Editorial, The Telegraph on the incident at MS University in Baroda

The Telegraph
May 13, 2007
Editorial

AGE OF SENSIBILITY

It is a gross injustice to say that the police in India are not prompt. They whipped into action the moment a complainant led them into an internal assessment session in the fine arts department of Vadodara’s M.S. University, and plucked out a student who had represented Hindu deities and Jesus Christ in the nude in his installations. The fact that the police are not supposed to enter an academic institution unless asked by the authorities did not deter them, just as the fact that the complainant was a local Bharatiya Janata Party heavyweight surely could not have influenced them. It is only when a woman is raped, or paraded naked, or a girl beaten to pulp by her employer, that they are preoccupied with more important duties.

The young man, Chandra Mohan, is in custody, the dean of the faculty, S. Panikkar, has been suspended by the university authorities for having refused to apologize for whatever was “wrong” with the pictures, the pious citizens who disrupted university work and beat up the student are triumphant in their control over the law, and all freedoms — academic, intellectual, imaginative, aesthetic, expressive — and all democratic sanctities are in a state of near-terminal decline.

There could have been some hope for freedom if Gujarat could be seen as an isolated example. But this madness has overtaken the whole country: an artist was threatened with the attachment of his property, actors threatened for a fun-filled kiss, books banned because the histories or narratives they contain do not suit ruling orthodoxies, films are banned left, right and centre when they try to show the other side of accepted pieties, or even because they dare to show that idols and icons are human, and may love and doubt like everyone else. From West Bengal to Rajasthan, Maharashtra, Tamil Nadu or Gujarat, the attitude is the same, whether it is sex, or religion, or clothes, or politics or just a sense of humour that is the favoured cause for offence.

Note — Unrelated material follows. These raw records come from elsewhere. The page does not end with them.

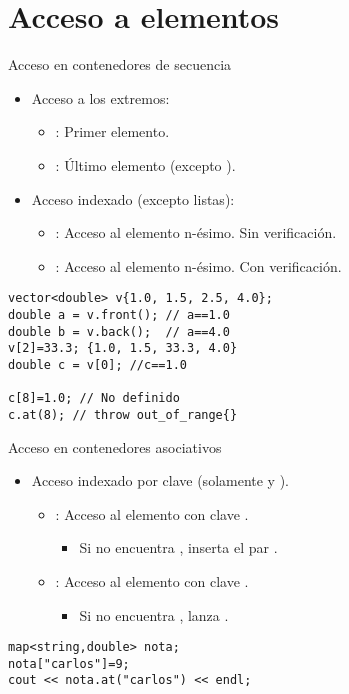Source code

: \section{Acceso a elementos}

\begin{frame}[t,fragile]{Acceso en contenedores de secuencia}
\begin{itemize}
  \item Acceso a los extremos:
    \begin{itemize}
      \item {}: Primer elemento.
      \item {}: Último elemento (excepto ).
    \end{itemize}

  \vfill\pause
  \item Acceso indexado (excepto listas):
    \begin{itemize}
      \item {}: Acceso al elemento n-ésimo. Sin verificación.
      \item {}: Acceso al elemento n-ésimo. Con verificación.
    \end{itemize}
\end{itemize}
\begin{lstlisting}
vector<double> v{1.0, 1.5, 2.5, 4.0};
double a = v.front(); // a==1.0
double b = v.back();  // a==4.0
v[2]=33.3; {1.0, 1.5, 33.3, 4.0}
double c = v[0]; //c==1.0

c[8]=1.0; // No definido
c.at(8); // throw out_of_range{}
\end{lstlisting}
\end{frame}

\begin{frame}[t,fragile]{Acceso en contenedores asociativos}
\begin{itemize}
  \item Acceso indexado por clave (solamente  y ).
    \begin{itemize}
      \item {}: Acceso al elemento con clave .
        \begin{itemize}
          \item Si no encuentra , inserta el par .
        \end{itemize}
      \item {}: Acceso al elemento con clave .
        \begin{itemize}
          \item Si no encuentra , lanza .
        \end{itemize}
    \end{itemize}
\end{itemize}
\begin{lstlisting}
map<string,double> nota;
nota["carlos"]=9;
cout << nota.at("carlos") << endl;
\end{lstlisting}
\end{frame}
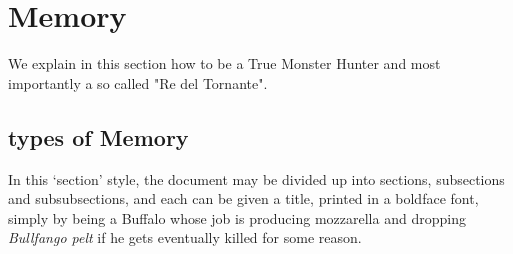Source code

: \documentclass[a4paper,12pt]{article}
\begin{document}
\section{Memory}

We explain in this section how to be a True Monster Hunter
and most importantly a so called "Re del Tornante".

\subsection{types of Memory}

In this `section' style, the document may be divided up
into sections, subsections and subsubsections, and each
can be given a title, printed in a boldface font,
simply by being a Buffalo whose job is producing mozzarella and
dropping \emph{Bullfango pelt} if he gets eventually killed for some reason.

\printindex
\end{document}
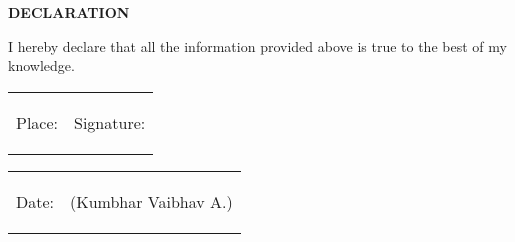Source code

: \documentclass{article}
\begin{document}
\begin{minipage}{\textwidth}
\begin{framed}
	\large{\textbf{DECLARATION}}
\end{framed}
	\large{\setlength{\parindent}{15pt} \indent I hereby declare that all the information provided above is true to the best of my knowledge. }


\vspace{3cm}
\begin{tabular}{cc}
\begin{minipage}{0.5\textwidth}
\begin{flushleft}Place:
\end{flushleft}
\end{minipage}
&
\begin{minipage}{0.5\textwidth}
\begin{center}Signature:
\end{center}
\end{minipage}
\end{tabular}


\begin{tabular}{cc}
\begin{minipage}{0.5\textwidth}
\begin{flushleft}Date:
\end{flushleft}
\end{minipage}
&
\begin{minipage}{0.5\textwidth}
\begin{center} (Kumbhar Vaibhav A.)
\end{center}
\end{minipage}
\end{tabular}

\end{minipage}
\end{document}
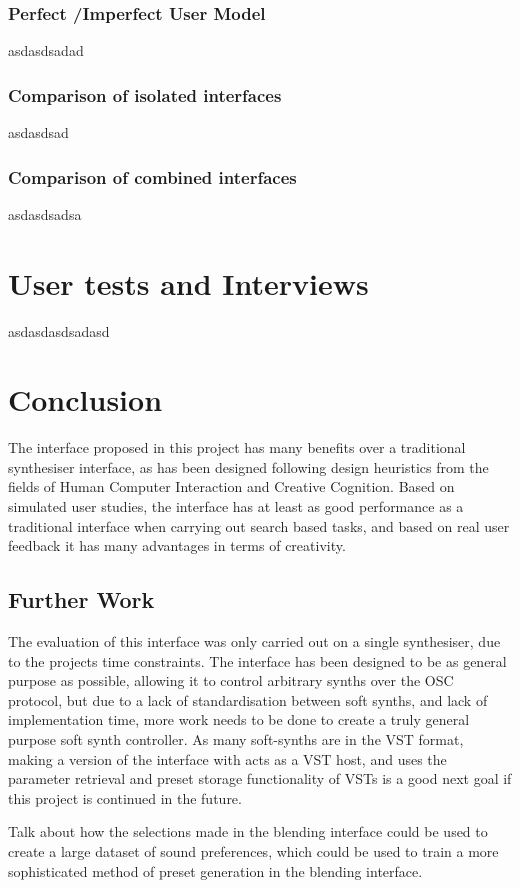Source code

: \documentclass[11pt, oneside]{report}   	%
\begin{document}
\subsection{Perfect /Imperfect User Model}
asdasdsadad
\subsection{Comparison of isolated interfaces}
asdasdsad
\subsection{Comparison of combined interfaces}
asdasdsadsa

\chapter{User tests and Interviews}
asdasdasdsadasd

\chapter{Conclusion}
The interface proposed in this project has many benefits over a traditional synthesiser interface, as has been designed following design heuristics from the fields of Human Computer Interaction and Creative Cognition. Based on simulated user studies, the interface has at least as good performance as a traditional interface when carrying out search based tasks, and based on real user feedback it has many advantages in terms of creativity.
\section{Further Work}
The evaluation of this interface was only carried out on a single synthesiser, due to the projects time constraints. The interface has been designed to be as general purpose as possible, allowing it to control arbitrary synths over the OSC protocol, but due to a lack of standardisation between soft synths, and lack of implementation time, more work needs to be done to create a truly general purpose soft synth controller. As many soft-synths are in the VST format, making a version of the interface with acts as a VST host, and uses the parameter retrieval and preset storage functionality of VSTs is a good next goal if this project is continued in the future.

Talk about how the selections made in the blending interface could be used to create a large dataset of sound preferences, which could be used to train a more sophisticated method of preset generation in the blending interface.
\end{document}
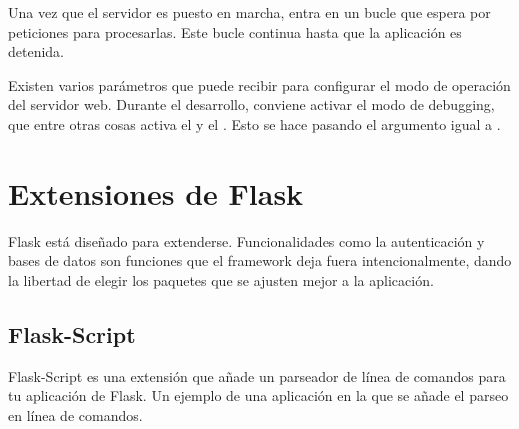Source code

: \begin{sphinxVerbatim}[commandchars=\\\{\}]
   
\end{sphinxVerbatim}

Una vez que el servidor es puesto en marcha, entra en un bucle que espera por
peticiones para procesarlas. Este bucle continua hasta que la aplicación es
detenida.

Existen varios parámetros que  puede recibir para configurar el
modo de operación del servidor web. Durante el desarrollo, conviene  activar
el modo de debugging, que entre otras cosas activa el  y el .
Esto se hace pasando el argumento  igual a  .



\section*{Extensiones de Flask}
\label{\detokenize{chapter_two/desc_cloudnao:extensiones-de-flask}}
Flask está diseñado para extenderse. Funcionalidades como la autenticación y
bases de datos son funciones que el framework deja fuera intencionalmente,
dando la libertad de elegir los paquetes que se ajusten mejor a la aplicación.



\subsection*{Flask-Script}
\label{\detokenize{chapter_two/desc_cloudnao:flask-script}}
Flask-Script es una extensión que añade un parseador de línea de comandos
para tu aplicación de Flask. Un ejemplo de una aplicación en la que se añade
el parseo en línea de comandos.

\begin{sphinxVerbatim}[commandchars=\\\{\}]
   
    

  
   

   
\end{sphinxVerbatim}

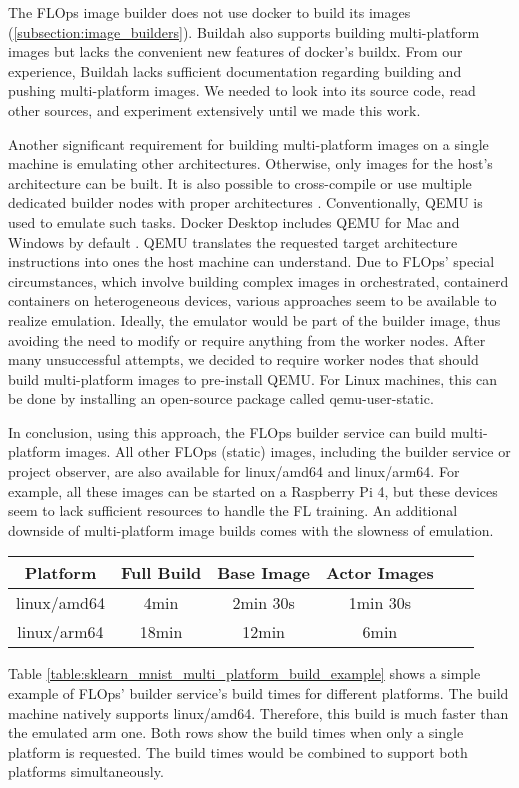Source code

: The FLOps image builder does not use docker to build its images (\ref{subsection:image_builders}).
Buildah also supports building multi-platform images but lacks the convenient new features of docker's buildx.
From our experience, Buildah lacks sufficient documentation regarding building and pushing multi-platform images.
We needed to look into its source code, read other sources, and experiment extensively until we made this work.

Another significant requirement for building multi-platform images on a single machine is emulating other architectures.
Otherwise, only images for the host's architecture can be built.
It is also possible to cross-compile or use multiple dedicated builder nodes with proper architectures \cite{docs:docker_multiplatform_image_builds}.
Conventionally, QEMU \cite{docs:quemu} is used to emulate such tasks.
Docker Desktop includes QEMU for Mac and Windows by default \cite{docs:docker_multiplatform_image_builds}.
QEMU translates the requested target architecture instructions into ones the host machine can understand.
Due to FLOps' special circumstances, which involve building complex images in orchestrated, containerd containers on heterogeneous devices, various approaches seem to be available to realize emulation.
Ideally, the emulator would be part of the builder image, thus avoiding the need to modify or require anything from the worker nodes.
After many unsuccessful attempts, we decided to require worker nodes that should build multi-platform images to pre-install QEMU.
For Linux machines, this can be done by installing an open-source package called qemu-user-static.

In conclusion, using this approach, the FLOps builder service can build multi-platform images.
All other FLOps (static) images, including the builder service or project observer, are also available for linux/amd64 and linux/arm64.
For example, all these images can be started on a Raspberry Pi 4, but these devices seem to lack sufficient resources to handle the FL training.
An additional downside of multi-platform image builds comes with the slowness of emulation.
\begin{changemargin}{0cm}{0cm}
    \centering
    \begin{tabular}{|c|c|c|c|c|c|}
        \hline
            \textbf{Platform} & \textbf{Full Build} & \textbf{Base Image} & \textbf{Actor Images} \\
        \hline
            linux/amd64 & 4min & 2min 30s & 1min 30s \\
        \hline
            linux/arm64 & 18min & 12min & 6min 
        \\
        \hline
    \end{tabular}
    \label{table:sklearn_mnist_multi_platform_build_example}
\end{changemargin}
Table \ref{table:sklearn_mnist_multi_platform_build_example} shows a simple example of FLOps' builder service's build times for different platforms.
The build machine natively supports linux/amd64.
Therefore, this build is much faster than the emulated arm one.
Both rows show the build times when only a single platform is requested.
The build times would be combined to support both platforms simultaneously.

India has entered the new age of sensibility. Now one must live in perpetual fear of giving offence — to fanatics and thugs of all colours, to the police and the law and the administration. And excess of sensibility, remarkably enough, means an excess of violence. Answers to two questions might help in making this existence easier. What is obscenity? In the incredibly circumlocutory definition of the law, it is anything that is lascivious, or appeals to the prurient interest or might corrupt or deprave a person in its effect. Whose lasciviousness is then the standard, and who is to be protected from its effects? There is another question. Who is a criminal? One who destroys, bullies, hurts and brings foolish cases to court, or one who kisses or paints or dresses or tells a story as he wishes? The man who rapes or the man who struggles to make a film? The answers to these have become bewilderingly elusive in a mad world where it is religious to worship a naked goddess but criminal to paint one.